Students have plenty of information to remember when pursuing Microsoft certification. While it’s great that they understand they can use the extreme high and low IP addresses (000/111) when subnetting (as you may have found in your personal experiences), if they try to do so on the NT 4.0 TCP/IP exam, they’ll fail. It’s for this reason that MCSEs memorize Microsoft’s subnetting formula (2^r-2, with the –2 representing the removal of the 000/111 addresses from use).

Thus, one of your challenges is to balance the Microsoft answer vs. the real-world answer. The key is to do so without confusing your students.

No one said IT certification training would be easy. You can help yourself do a good job by watching out for the next trap.

“Fake it until you make it” doesn’t work in IT training
As an IT trainer, you don’t possess the luxury of taking your best guess when answering students’ questions. Students will take the information you provide, for which they paid good money, and use it in an attempt to earn industry accreditation.

You’ll be asked everything from the speed of a data packet to the proper configuration of an Exchange replication connector to how to best troubleshoot dual-booting machines.

If you know the answer, great. Let it fly. If you don’t, resist the desire to appear authoritative by stating what you believe to be the case. Tell the class you’re not sure, tell them what would make sense, then follow up by explaining if the proposed answer was indeed correct.

Students hate learning on an exam that what you thought was true isn’t.
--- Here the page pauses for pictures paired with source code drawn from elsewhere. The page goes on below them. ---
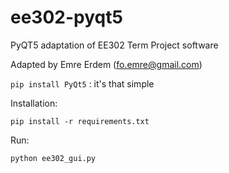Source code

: # ee302-pyqt5
PyQT5 adaptation of EE302 Term Project software

Adapted by Emre Erdem (fo.emre@gmail.com)

`pip install PyQt5` : it's that simple

Installation:

```posh
pip install -r requirements.txt
```

Run:

```posh
python ee302_gui.py
```
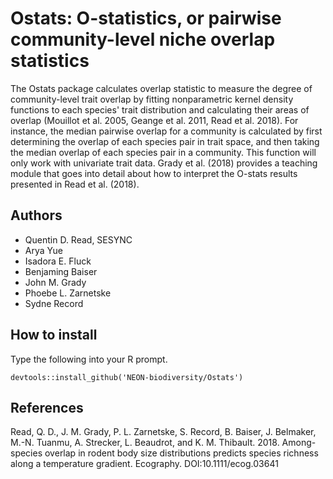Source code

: # Ostats: O-statistics, or pairwise community-level niche overlap statistics

The Ostats package calculates overlap statistic to measure the degree of community-level trait overlap by fitting nonparametric kernel density functions to each species' trait distribution and calculating their areas of overlap (Mouillot et al. 2005, Geange et al. 2011, Read et al. 2018). For instance, the median pairwise overlap for a community is calculated by first determining the overlap of each species pair in trait space, and then taking the median overlap of each species pair in a community. This function will only work with univariate trait data. Grady et al. (2018) provides a teaching module that goes into detail about how to interpret the O-stats results presented in Read et al. (2018).


## Authors

* Quentin D. Read, SESYNC
* Arya Yue
* Isadora E. Fluck
* Benjaming Baiser
* John M. Grady
* Phoebe L. Zarnetske
* Sydne Record

## How to install

Type the following into your R prompt.

```
devtools::install_github('NEON-biodiversity/Ostats')
```

## References

Read, Q. D., J. M. Grady, P. L. Zarnetske, S. Record, B. Baiser, J. Belmaker, M.-N. Tuanmu, A. Strecker, L. Beaudrot, and K. M. Thibault. 2018. Among-species overlap in rodent body size distributions predicts species richness along a temperature gradient. Ecography. DOI:10.1111/ecog.03641
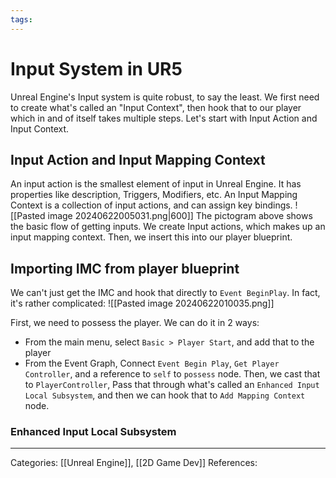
 ```yaml
---
tags:
---
```

# Input System in UR5
Unreal Engine's Input system is quite robust, to say the least. We first need to create what's called an "Input Context", then hook that to our player which in and of itself takes multiple steps. Let's start with Input Action and Input Context.

## Input Action and Input Mapping Context
An input action is the smallest element of input in Unreal Engine. It has properties like description, Triggers, Modifiers, etc. An Input Mapping Context is a collection of input actions, and can assign key bindings.
![[Pasted image 20240622005031.png|600]]
The pictogram above shows the basic flow of getting inputs. We create Input actions, which makes up an input mapping context. Then, we insert this into our player blueprint.

## Importing IMC from player blueprint
We can't just get the IMC and hook that directly to `Event BeginPlay`. In fact, it's rather complicated:
![[Pasted image 20240622010035.png]]

First, we need to possess the player. We can do it in 2 ways:
- From the main menu, select `Basic > Player Start`, and add that to the player
- From the Event Graph, Connect `Event Begin Play`, `Get Player Controller`, and a reference to `self` to `possess` node.
Then, we cast that to `PlayerController`, Pass that through what's called an `Enhanced Input Local Subsystem`, and then we can hook that to `Add Mapping Context` node.

### Enhanced Input Local Subsystem

---
Categories: [[Unreal Engine]], [[2D Game Dev]]
References:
Prevent such occurrences by ensuring you review tricky questions, no matter how peripheral they may seem.

Don’t write checks your students can’t cash
In addition to fielding questions about Win2K server configurations, SQL databases, subnetting, Active Directory replication, and scores of other technical questions, I guarantee you’ll be bombarded by questions about changes and updates to Microsoft’s certification program and its exams. You have two options.

First, you can encourage students to contact Microsoft or visit its Web site and keep to the subject matter at hand. However, you won’t be very popular.

Second, you can keep up with certification track changes, read the e-mails Microsoft sends you, and read the stack of certification magazines piled up somewhere in your office. News is often posted to Microsoft’s Web site, which you can find here. You could even take the time to occasionally fire a call off to a Microsoft representative and ask them what’s up. It couldn’t hurt.

There’s one thing you don’t want to do. Avoid answering student questions about changes to exam formats, certification track changes, or other program updates without knowing the score. And, be sure you know the score definitively.

I’ve seen curious exchanges when students find questions on an exam covering a subject the trainer had said wouldn’t be included on the test. Imagine the incredulous student, too, who received an adaptive test after being told by the trainer that the exam would be in a standard, traditional format.

While trainers have no obligations to discuss exam mechanics, these are important questions to students. Be honest with them. Tell them your experiences, while being sure not to violate the terms of your own nondisclosure agreement. And, if you don’t know, tell a student so.

You can always promise to check into a concern and get back to them with an answer. They’ll have much more respect for you, and be much more likely to return for additional training, if you earn their confidence.